Descendants of Andrew Hunter Scott, an early Provo mayor and construction supervisor of the Provo Meeting House, will honor him by dedicating an 11-foot monument in the Provo City Cemetery at 4 p.m. Sunday, Aug. 14.
The dedication ceremony will include remarks by current and former officers of the family organization and Mayor George Stewart.The memorial was first erected in 1897 to honor the entire Scott family. It was composed of four large stone blocks, one of granite and three of sandstone. The cubes are believed to have come from the same quarries that supplied the stones for the four early LDS temples.
Only the granite base, representing the Salt Lake Temple, remains intact.

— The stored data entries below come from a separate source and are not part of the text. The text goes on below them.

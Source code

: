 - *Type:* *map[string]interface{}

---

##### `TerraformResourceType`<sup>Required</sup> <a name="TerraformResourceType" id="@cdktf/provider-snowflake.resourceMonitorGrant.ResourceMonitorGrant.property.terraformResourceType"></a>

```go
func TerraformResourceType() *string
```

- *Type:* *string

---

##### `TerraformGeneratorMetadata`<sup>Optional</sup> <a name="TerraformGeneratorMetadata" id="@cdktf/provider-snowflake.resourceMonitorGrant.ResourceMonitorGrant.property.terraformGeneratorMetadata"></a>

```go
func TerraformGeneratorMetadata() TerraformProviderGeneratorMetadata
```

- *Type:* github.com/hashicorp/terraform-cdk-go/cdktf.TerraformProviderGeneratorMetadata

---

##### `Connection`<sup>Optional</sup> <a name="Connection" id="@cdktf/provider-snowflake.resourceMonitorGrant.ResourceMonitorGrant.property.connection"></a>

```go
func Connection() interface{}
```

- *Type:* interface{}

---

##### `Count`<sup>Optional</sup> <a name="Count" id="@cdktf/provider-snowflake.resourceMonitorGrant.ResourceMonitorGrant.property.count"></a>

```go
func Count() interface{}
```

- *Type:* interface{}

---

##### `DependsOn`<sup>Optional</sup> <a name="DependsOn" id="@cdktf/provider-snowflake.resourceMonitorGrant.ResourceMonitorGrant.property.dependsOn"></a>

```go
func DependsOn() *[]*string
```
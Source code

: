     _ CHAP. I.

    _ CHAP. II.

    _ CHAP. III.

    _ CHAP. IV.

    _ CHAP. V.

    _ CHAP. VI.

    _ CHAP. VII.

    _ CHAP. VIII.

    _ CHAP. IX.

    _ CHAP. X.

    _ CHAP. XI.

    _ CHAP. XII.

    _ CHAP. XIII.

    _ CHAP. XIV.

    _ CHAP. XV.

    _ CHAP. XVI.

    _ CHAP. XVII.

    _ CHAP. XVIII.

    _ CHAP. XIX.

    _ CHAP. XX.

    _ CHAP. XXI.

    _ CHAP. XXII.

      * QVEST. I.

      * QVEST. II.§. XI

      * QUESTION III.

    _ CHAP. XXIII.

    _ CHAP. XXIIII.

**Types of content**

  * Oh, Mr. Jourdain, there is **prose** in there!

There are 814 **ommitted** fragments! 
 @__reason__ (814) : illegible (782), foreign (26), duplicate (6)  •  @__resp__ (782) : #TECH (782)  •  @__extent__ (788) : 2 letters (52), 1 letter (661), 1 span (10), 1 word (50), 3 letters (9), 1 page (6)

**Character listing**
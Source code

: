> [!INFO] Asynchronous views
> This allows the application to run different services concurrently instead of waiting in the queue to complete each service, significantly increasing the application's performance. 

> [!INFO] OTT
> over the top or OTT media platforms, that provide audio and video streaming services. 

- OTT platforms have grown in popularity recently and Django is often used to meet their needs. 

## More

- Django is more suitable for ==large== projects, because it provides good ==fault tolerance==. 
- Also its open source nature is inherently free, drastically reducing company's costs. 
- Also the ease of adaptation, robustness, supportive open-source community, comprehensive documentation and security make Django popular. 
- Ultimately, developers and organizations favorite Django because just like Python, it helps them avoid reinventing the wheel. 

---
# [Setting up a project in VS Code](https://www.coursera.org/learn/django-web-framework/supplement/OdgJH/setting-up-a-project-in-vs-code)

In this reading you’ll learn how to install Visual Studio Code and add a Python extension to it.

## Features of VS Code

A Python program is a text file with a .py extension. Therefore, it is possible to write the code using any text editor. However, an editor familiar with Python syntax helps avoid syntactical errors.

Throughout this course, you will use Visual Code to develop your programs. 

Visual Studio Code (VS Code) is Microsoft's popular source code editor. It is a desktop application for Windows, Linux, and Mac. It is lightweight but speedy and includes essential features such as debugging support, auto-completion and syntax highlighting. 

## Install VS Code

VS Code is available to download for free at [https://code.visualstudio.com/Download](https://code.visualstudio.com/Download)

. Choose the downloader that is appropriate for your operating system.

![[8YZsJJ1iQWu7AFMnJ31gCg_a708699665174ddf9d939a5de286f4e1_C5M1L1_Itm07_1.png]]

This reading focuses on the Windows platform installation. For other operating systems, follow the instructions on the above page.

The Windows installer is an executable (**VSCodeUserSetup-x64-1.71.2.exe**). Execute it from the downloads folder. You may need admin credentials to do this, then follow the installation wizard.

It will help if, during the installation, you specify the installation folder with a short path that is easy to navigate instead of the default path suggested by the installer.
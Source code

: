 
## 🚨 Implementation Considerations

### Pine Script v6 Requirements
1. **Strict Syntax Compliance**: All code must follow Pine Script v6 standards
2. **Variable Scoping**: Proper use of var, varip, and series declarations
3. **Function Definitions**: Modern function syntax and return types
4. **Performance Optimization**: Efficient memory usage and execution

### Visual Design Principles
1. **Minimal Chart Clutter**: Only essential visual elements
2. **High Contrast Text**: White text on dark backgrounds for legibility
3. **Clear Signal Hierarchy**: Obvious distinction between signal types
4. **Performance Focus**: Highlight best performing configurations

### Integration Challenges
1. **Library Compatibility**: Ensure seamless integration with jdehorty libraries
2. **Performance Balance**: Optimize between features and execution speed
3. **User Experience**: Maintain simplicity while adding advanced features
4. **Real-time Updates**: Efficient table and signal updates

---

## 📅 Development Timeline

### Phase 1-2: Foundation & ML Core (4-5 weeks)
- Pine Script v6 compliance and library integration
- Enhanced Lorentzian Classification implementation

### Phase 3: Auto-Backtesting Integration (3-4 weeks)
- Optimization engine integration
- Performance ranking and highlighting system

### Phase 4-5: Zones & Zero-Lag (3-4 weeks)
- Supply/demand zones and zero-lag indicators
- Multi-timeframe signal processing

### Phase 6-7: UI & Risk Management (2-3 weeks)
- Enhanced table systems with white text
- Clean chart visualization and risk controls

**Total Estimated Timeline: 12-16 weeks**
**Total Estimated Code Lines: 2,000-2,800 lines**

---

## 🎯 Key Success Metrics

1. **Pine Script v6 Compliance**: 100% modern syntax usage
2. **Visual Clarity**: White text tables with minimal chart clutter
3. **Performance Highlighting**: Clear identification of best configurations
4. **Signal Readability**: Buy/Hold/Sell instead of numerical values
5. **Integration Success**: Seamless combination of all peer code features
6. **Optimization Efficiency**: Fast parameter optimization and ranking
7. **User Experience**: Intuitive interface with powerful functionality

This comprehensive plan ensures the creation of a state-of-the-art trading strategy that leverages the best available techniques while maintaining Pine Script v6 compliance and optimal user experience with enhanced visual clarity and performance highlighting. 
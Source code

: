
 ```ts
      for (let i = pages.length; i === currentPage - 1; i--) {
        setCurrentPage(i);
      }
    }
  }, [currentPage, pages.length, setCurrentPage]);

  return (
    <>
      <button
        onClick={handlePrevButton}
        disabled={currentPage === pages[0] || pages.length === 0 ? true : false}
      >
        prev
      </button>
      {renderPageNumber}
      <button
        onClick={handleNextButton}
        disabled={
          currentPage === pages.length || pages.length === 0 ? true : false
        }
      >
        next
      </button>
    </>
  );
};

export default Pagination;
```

The three upper sandstone sections had badly weathered and deteriorated.
Members of the Scott family raised $10,000 for the restoration project. Walker Monument of Orem reconstructed the memorial in solid granite blocks, which will not deteriorate like sandstone but were selected to approximate the colors of the original sandstone.
The son of a well-to-do farmer in Pennsylvania, Scott came with his family to the Salt Lake Valley in 1851. He lived in Provo until his death in 1874. He imported sheep to the valley, starting the woolen industry, and is credited with planting the valley's first fruit trees. He served as mayor from 1861-63. He devoted the rest of his life to church service and building the Provo Woolen Mills.
He had five wives, three of whom bore him 24 children. The Andrew Hunter Scott Genealogical Association was formed in the early 1960s.